Харон махнул ему рукой и кажет на девицу:
– Вот и жена твоя, смотри, идите обнимитесь.
И голову склонил мертвец, приказам был послушен
и потащился медленно к своей жене любимой.
– Мой Константин-то[19] был с густыми волосами,
а этот лысый, погляди, этот – совсем другой муж.
– Твой это муж, тот самый он, второй раз он родился.
Ты много видела детей – все без волос рождались.

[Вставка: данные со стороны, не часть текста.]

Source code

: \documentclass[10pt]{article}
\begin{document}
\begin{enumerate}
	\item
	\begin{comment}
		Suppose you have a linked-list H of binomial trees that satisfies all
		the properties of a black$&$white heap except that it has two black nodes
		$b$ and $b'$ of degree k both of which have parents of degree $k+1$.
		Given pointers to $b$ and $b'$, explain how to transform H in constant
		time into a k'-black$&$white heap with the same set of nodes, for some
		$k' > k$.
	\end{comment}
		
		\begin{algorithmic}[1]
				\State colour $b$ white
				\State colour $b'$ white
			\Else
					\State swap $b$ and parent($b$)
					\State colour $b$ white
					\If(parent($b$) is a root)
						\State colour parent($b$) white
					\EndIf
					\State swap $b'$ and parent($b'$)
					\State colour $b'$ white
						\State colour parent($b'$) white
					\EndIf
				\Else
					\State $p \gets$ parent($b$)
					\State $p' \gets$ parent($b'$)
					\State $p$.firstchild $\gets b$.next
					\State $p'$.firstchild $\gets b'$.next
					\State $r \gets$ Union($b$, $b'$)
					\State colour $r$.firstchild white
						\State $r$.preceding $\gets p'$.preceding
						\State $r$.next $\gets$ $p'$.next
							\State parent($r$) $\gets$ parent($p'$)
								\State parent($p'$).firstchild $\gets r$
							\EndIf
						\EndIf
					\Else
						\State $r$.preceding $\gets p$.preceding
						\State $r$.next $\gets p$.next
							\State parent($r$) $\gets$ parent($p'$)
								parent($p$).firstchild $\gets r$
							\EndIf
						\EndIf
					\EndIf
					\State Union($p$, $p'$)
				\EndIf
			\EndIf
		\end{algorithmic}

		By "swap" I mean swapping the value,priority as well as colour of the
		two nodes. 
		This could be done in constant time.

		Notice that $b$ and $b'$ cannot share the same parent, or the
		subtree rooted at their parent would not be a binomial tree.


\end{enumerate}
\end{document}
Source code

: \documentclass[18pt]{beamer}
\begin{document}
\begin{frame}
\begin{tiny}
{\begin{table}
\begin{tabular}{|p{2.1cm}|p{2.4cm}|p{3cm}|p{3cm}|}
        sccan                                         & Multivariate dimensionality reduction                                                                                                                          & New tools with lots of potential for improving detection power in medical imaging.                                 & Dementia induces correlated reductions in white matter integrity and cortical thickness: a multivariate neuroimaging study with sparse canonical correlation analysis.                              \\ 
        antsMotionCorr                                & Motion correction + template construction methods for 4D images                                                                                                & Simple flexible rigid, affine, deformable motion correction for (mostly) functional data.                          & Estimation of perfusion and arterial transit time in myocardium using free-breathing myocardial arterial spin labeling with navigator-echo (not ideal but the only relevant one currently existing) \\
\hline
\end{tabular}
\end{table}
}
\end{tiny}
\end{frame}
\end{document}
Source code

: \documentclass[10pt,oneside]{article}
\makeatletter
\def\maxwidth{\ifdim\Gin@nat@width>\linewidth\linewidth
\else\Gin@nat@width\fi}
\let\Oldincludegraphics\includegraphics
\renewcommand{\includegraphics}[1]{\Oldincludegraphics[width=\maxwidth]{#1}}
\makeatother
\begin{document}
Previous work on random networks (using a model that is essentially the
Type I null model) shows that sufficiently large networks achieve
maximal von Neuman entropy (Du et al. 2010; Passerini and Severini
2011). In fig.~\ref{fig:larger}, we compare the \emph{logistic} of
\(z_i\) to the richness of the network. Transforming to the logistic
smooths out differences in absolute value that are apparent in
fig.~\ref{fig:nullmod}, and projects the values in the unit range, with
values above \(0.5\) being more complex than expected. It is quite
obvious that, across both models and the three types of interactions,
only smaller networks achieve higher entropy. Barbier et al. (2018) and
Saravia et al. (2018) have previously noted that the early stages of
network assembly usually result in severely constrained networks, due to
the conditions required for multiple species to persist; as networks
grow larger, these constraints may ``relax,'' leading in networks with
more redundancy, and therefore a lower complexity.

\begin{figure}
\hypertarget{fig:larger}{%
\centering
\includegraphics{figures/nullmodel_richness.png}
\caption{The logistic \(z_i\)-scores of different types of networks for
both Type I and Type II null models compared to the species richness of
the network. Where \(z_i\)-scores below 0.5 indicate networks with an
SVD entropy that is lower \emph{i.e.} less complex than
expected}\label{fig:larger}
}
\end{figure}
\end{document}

– Мой муж красавец первый был, высокий, статный, крепкий.
А этот сгорбленный, худой и черный, словно уголь.
– Твой это муж, тот самый он, идите обнимитесь.
А ежели и черен он, а ежели и худ он,
так это все из-за того, что трудно так рождаться.
– Мой муж горячим был, мой муж был словно пламя,
а этот стылый, ледяной, холодный, словно камень.
– Твой это муж, тот самый он, не отгоняй его ты.
Четыре месяца в земле, далеко от мирского,
остыла грудь его в земле, замерзло его сердце.
Такая доля уж у всех покойников и мертвых.
– Но ты поклялся, что вернешь мне дорогого мужа,
а не покойника, что ходит и не разберет дороги.
И засмеялся тут Харон, так что мир содрогнулся.
– Свидетелей я призывал, когда тебе поклялся,
и мне никто не скажет, что нарушил свою клятву.
Поэтому ты замолчи и не кляни напрасно,
то, что обещано тебе, я выполнил прекрасно.
Его поднял, его привел, его поставил ровно.
Твой это муж, тот самый он, хотя он и покойник.
Только его ты у меня просила и молила,
твое желание сбылось, теперь пенять не надо.
– Ты знал, Харон, знал наперед, но слова не сказал мне,
Зачем несчастной мне опять, второй раз, разбил сердце?
– Ведь я Харон, о женщина, и повелитель тьмы я.
Таким Господь меня создал, таким я нужен миру,
рыданья мне ласкают слух, плач слышится мне песней,
и вторят им печальные филинов воздыханья.
Пальцы беру у стариков и делаю свистульки,
а косточки младенчиков – ключи для барабанов.
А если крепкий молодец – то кожу я сдираю
и бубен звонкий делаю, а зубы – бубенцами.
В том замке черном, где живу, из плит могильных стены,
в садах вокруг везде растут нежные асфодели.